25th Cavalry Reconnaissance Squadron. La troop C réalise des reconnaissances entre Joinville et Chaumont. Au-delà de la rive droite de la Marne, sa 1st platoon (peloton) est engagée à 16 h 30 dans un accrochage à Rimaucourt, revendiquant dix tués et 25 prisonniers côté ennemi. C'est cette incursion qui encourage la Compagnie Châtel des FFI à entreprendre la première attaque de la garnison d'Andelot (c'est un échec).

Des soldats du 25th Cavalry Squadron à Joinville. 


2 septembre 1944

121st Cavalry Reconnaissance Squadron. La troop B quitte Colombey-les-Deux-Eglises pour se porter sur Dainville-Bertheléville (Meuse). Durant ce mouvement, elle passe par Vignory où plusieurs photos sont prises par les habitants. De leur côté, la troop B est à Doulaincourt (jusqu'au 8 septembre 1944), la troop C est à Biernes (près de Colombey), tandis que l'état-major et la troop E quittent Vendeuvre-sur-Barse (Aube) pour Blumerey et Doulevant-le-Château.

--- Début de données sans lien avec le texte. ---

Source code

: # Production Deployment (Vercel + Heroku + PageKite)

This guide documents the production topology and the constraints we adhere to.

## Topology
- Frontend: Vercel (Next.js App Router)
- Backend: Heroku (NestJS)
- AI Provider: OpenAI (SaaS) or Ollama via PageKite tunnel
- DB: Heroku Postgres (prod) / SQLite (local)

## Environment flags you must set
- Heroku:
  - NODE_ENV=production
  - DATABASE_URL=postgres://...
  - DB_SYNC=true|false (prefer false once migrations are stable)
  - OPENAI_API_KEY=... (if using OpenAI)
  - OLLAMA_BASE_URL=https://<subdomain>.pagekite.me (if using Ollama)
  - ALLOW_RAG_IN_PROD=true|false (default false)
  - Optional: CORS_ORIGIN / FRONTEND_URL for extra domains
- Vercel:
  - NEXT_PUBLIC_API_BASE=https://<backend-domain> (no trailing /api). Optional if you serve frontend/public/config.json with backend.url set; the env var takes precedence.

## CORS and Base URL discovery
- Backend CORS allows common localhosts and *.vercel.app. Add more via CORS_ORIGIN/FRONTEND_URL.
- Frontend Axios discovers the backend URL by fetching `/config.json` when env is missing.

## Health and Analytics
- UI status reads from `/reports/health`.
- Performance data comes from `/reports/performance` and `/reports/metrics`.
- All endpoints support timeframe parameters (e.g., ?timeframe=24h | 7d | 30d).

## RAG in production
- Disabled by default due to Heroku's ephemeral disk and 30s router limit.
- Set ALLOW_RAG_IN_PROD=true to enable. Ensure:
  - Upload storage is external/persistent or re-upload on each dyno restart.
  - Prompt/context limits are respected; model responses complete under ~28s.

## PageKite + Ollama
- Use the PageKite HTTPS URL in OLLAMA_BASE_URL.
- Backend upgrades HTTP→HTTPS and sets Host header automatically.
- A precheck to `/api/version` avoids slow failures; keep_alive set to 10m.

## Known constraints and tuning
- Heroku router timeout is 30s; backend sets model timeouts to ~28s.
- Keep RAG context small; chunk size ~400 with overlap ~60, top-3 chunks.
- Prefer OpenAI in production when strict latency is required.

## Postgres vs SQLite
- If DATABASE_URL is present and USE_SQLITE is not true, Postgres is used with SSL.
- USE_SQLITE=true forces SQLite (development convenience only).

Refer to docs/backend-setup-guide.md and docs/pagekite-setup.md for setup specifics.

25th Cavalry Reconnaissance Squadron. La troop C se porte sur Roches-sur-Rognon. 

Une automitrailleuse de la B/121st Cav Rec Sqn à Vignory, le 2 septembre 1944.


5 septembre 1944

121st Cavalry Reconnaissance Squadron. Sa mission est de protéger le flanc droit de la 35th Infantry Division, qui s'est installée dans la région de Joinville en attendant l'arrivée du XV Corps. La majeure partie du squadron (troop E, company F, état-major) s'établit à Rouvroy-sur-Marne. 

La troop A fait mouvement sur Bettaincourt-sur-Rognon. Ses platoons établissent des postes à Montot-sur-Rognon, Reynel et Busson. 

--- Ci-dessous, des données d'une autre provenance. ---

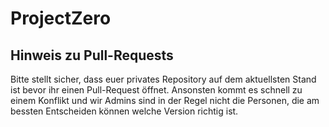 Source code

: # ProjectZero

## Hinweis zu Pull-Requests

Bitte stellt sicher, dass euer privates Repository auf dem aktuellsten Stand ist bevor ihr einen Pull-Request öffnet. Ansonsten kommt es schnell zu einem Konflikt und wir Admins sind in der Regel nicht die Personen, die am bessten Entscheiden können welche Version richtig ist. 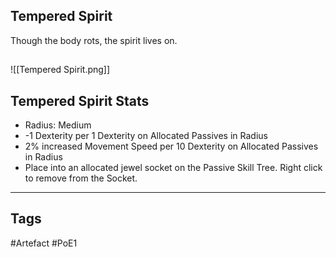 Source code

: ## Tempered Spirit
Though the body rots, the spirit lives on.
##
![[Tempered Spirit.png]]
## Tempered Spirit Stats
- Radius: Medium
- -1 Dexterity per 1 Dexterity on Allocated Passives in Radius
- 2% increased Movement Speed per 10 Dexterity on Allocated Passives in Radius
- Place into an allocated jewel socket on the Passive Skill Tree. Right click to remove from the Socket.


---
## Tags
#Artefact
#PoE1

La troop C, qui est toujours à Biernes, déplore la disparition au combat du caporal Morris H. Lance et du soldat Louis A. Laudiero. Il s'agit vraisemblablement des victimes d'une embuscade, le même jour, à Brethenay. Le 5 septembre 1944, en effet, selon les témoignages d'habitants de la région, quatre Américains à bord d'une jeep sont allés recueillir des renseignements sur un pilote américain et son passager, le lieutenant Rollin Francis Wade (1915-1992) et le sous-lieutenant James Hunter Munford (1913-1989), dont le Piper Cub L-4 est tombé à proximité de Condes le 1er septembre 1944 - ces deux officiers, affectés au 752nd Field Artillery Battalion, avaient été fait prisonniers, et peut-être enfermés dans l'établissement La Chaumière entre Brethenay et Chaumont. Les quatre Américains auraient été tués dans l'embuscade, dont un officier (que nous avons enfin pu identifier et à qui nous consacrerons un prochain article). 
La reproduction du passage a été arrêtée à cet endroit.